(Saved entries)
########

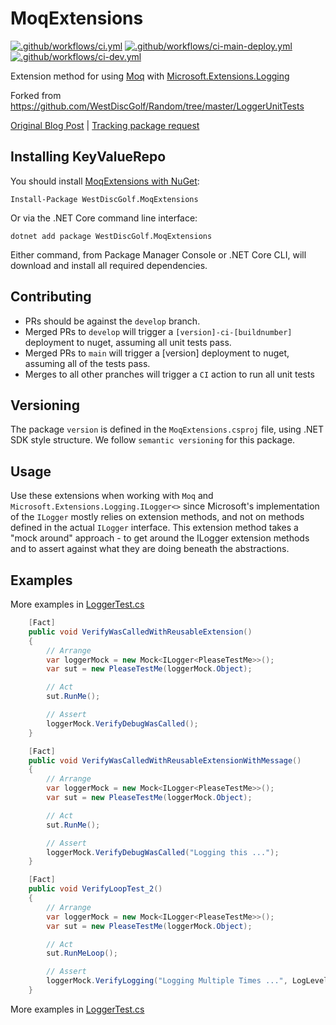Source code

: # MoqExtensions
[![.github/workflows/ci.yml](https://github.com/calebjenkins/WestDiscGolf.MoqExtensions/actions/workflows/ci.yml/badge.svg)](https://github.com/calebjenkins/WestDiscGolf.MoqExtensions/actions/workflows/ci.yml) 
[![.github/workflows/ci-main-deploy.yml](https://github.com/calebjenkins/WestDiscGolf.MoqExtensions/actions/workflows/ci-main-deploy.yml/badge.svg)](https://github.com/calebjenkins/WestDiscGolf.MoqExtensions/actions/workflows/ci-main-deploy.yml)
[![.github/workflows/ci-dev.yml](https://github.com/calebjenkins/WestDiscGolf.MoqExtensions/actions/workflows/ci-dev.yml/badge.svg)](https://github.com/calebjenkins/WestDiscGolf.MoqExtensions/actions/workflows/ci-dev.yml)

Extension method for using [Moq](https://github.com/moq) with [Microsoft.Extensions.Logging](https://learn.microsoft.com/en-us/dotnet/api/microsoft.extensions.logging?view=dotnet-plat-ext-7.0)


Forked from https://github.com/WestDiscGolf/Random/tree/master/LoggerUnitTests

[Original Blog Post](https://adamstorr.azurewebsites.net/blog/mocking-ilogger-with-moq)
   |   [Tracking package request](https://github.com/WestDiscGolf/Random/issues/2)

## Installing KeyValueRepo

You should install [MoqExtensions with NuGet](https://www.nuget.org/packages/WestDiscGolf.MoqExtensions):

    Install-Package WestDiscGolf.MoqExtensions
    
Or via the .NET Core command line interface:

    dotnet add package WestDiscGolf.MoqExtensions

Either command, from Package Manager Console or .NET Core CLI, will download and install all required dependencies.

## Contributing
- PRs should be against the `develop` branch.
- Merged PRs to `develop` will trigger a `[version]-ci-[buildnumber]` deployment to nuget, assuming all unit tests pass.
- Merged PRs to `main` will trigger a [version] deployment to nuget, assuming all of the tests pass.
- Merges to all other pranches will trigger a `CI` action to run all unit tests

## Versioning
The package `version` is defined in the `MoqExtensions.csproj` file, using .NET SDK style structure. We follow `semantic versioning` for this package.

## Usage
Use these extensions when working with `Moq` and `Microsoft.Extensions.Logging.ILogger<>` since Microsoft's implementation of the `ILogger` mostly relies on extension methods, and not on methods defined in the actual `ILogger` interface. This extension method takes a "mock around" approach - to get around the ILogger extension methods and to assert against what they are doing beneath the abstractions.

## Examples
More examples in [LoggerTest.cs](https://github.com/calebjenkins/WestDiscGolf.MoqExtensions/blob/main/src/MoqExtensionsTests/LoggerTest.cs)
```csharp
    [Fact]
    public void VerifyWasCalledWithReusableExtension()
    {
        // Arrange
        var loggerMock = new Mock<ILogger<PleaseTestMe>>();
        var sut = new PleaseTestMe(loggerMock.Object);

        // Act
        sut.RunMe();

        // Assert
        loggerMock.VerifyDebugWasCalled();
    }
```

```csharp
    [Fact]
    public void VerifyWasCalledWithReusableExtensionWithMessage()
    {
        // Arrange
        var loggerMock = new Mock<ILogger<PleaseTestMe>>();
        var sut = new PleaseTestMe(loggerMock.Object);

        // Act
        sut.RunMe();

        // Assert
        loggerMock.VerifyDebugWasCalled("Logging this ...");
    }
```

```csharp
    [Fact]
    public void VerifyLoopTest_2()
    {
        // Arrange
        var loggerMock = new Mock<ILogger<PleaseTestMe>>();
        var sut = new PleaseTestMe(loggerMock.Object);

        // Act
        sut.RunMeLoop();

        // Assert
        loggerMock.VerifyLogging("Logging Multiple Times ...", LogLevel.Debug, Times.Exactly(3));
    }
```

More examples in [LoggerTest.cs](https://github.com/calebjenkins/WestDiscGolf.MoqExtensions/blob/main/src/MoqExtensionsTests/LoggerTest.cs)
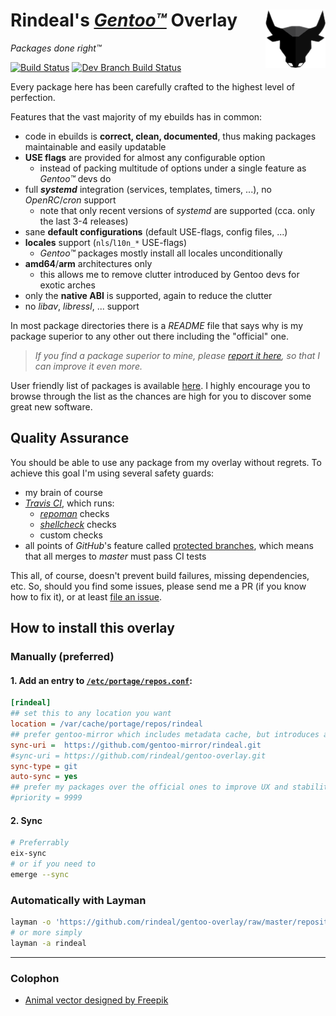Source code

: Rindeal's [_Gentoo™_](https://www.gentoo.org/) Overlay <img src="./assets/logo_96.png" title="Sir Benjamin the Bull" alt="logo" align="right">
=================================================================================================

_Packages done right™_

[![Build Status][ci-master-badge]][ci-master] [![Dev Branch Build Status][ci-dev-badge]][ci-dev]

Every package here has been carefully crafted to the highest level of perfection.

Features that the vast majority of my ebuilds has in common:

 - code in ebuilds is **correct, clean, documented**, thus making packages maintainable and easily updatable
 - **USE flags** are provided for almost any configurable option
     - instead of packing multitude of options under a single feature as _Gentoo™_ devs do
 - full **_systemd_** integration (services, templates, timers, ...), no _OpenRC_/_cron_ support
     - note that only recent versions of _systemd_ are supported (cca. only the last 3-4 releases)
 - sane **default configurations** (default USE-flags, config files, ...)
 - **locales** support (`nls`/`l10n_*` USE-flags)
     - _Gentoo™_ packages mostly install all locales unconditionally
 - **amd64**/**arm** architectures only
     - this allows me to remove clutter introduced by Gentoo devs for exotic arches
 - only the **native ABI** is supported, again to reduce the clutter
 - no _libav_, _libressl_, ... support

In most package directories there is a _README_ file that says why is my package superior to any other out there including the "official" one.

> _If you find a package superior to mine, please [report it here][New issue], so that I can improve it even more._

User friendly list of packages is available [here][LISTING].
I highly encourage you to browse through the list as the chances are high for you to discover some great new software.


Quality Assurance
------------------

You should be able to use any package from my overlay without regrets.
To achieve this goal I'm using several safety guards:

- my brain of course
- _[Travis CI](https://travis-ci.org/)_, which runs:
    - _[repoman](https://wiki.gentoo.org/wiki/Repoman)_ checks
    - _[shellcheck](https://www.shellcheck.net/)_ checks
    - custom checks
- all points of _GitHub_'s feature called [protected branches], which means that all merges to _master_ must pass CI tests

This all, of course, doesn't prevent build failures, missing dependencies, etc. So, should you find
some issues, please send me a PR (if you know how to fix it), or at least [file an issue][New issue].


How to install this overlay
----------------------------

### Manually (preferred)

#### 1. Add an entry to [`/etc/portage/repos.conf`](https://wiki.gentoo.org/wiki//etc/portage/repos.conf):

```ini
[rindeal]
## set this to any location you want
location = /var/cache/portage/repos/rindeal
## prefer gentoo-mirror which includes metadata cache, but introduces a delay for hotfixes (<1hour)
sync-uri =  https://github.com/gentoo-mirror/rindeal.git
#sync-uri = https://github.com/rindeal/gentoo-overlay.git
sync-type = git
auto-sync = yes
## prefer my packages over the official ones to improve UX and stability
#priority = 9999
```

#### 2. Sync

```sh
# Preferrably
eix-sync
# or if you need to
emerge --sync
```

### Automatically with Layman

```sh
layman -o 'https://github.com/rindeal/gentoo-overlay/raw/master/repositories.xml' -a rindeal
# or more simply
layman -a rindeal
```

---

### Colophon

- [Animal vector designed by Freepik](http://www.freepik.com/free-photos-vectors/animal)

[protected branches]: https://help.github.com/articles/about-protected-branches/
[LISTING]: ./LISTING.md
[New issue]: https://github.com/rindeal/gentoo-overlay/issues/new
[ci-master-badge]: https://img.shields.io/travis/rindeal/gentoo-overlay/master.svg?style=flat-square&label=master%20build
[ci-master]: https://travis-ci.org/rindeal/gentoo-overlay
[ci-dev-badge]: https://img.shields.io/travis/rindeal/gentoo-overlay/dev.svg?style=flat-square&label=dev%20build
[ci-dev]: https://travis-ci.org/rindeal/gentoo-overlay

########

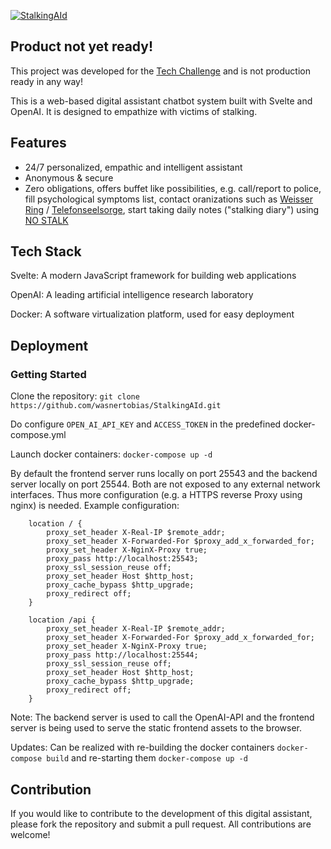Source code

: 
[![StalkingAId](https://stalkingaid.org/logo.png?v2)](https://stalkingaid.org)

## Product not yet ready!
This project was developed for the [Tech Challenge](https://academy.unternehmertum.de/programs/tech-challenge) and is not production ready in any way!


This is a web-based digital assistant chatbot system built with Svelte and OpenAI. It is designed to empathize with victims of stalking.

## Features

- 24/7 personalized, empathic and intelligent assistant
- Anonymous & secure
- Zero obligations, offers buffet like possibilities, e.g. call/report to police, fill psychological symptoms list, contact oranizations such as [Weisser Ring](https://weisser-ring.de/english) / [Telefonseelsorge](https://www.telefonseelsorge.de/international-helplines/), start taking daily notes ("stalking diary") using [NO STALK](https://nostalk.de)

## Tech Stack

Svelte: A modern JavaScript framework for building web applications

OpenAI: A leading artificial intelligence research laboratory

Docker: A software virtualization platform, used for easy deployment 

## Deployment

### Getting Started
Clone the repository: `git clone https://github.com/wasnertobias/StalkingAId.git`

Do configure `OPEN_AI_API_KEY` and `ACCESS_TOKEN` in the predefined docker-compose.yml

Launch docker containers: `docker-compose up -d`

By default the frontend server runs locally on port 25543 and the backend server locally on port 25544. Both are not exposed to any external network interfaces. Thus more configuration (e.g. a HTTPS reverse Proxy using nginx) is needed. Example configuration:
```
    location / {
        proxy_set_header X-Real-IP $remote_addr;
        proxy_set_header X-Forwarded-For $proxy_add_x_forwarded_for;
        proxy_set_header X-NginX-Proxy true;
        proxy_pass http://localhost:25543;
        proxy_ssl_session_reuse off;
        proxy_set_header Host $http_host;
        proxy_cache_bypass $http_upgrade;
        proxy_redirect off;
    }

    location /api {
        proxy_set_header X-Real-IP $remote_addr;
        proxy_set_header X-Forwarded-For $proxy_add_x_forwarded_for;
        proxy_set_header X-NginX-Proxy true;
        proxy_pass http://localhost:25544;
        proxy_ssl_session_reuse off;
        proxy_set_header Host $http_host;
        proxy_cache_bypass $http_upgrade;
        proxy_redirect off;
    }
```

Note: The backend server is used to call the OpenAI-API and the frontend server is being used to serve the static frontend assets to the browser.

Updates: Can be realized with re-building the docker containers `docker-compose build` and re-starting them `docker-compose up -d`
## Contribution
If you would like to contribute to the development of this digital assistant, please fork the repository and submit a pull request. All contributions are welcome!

########

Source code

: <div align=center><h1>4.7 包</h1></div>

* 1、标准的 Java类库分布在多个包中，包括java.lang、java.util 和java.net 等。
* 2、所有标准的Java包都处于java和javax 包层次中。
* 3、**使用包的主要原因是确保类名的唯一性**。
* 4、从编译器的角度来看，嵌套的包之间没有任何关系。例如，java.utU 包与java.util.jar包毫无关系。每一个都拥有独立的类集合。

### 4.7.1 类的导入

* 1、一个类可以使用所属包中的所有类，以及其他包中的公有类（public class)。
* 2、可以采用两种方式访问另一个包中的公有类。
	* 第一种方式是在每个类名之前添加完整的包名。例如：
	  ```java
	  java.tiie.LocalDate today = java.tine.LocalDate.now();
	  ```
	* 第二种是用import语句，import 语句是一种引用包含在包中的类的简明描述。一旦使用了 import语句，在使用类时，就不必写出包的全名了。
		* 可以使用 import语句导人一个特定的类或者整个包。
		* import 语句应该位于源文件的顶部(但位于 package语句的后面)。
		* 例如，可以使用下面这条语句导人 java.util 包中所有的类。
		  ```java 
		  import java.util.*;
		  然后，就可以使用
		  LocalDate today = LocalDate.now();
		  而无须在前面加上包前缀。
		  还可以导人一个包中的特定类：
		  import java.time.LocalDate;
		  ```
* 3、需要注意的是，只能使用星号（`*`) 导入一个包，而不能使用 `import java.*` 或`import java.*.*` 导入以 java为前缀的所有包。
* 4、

########

» **YOUR OBJECTIVE**
Using the entries shown above, reproduce verbatim the lines from the line bearing "### Automatically with Layman" to the line bearing "- [Animal vector", inclusive.

» **OUTPUT OF THE EXERCISE**
### Automatically with Layman

```sh
layman -o 'https://github.com/rindeal/gentoo-overlay/raw/master/repositories.xml' -a rindeal
# or more simply
layman -a rindeal
```

---

### Colophon

- [Animal vector designed by Freepik](http://www.freepik.com/free-photos-vectors/animal)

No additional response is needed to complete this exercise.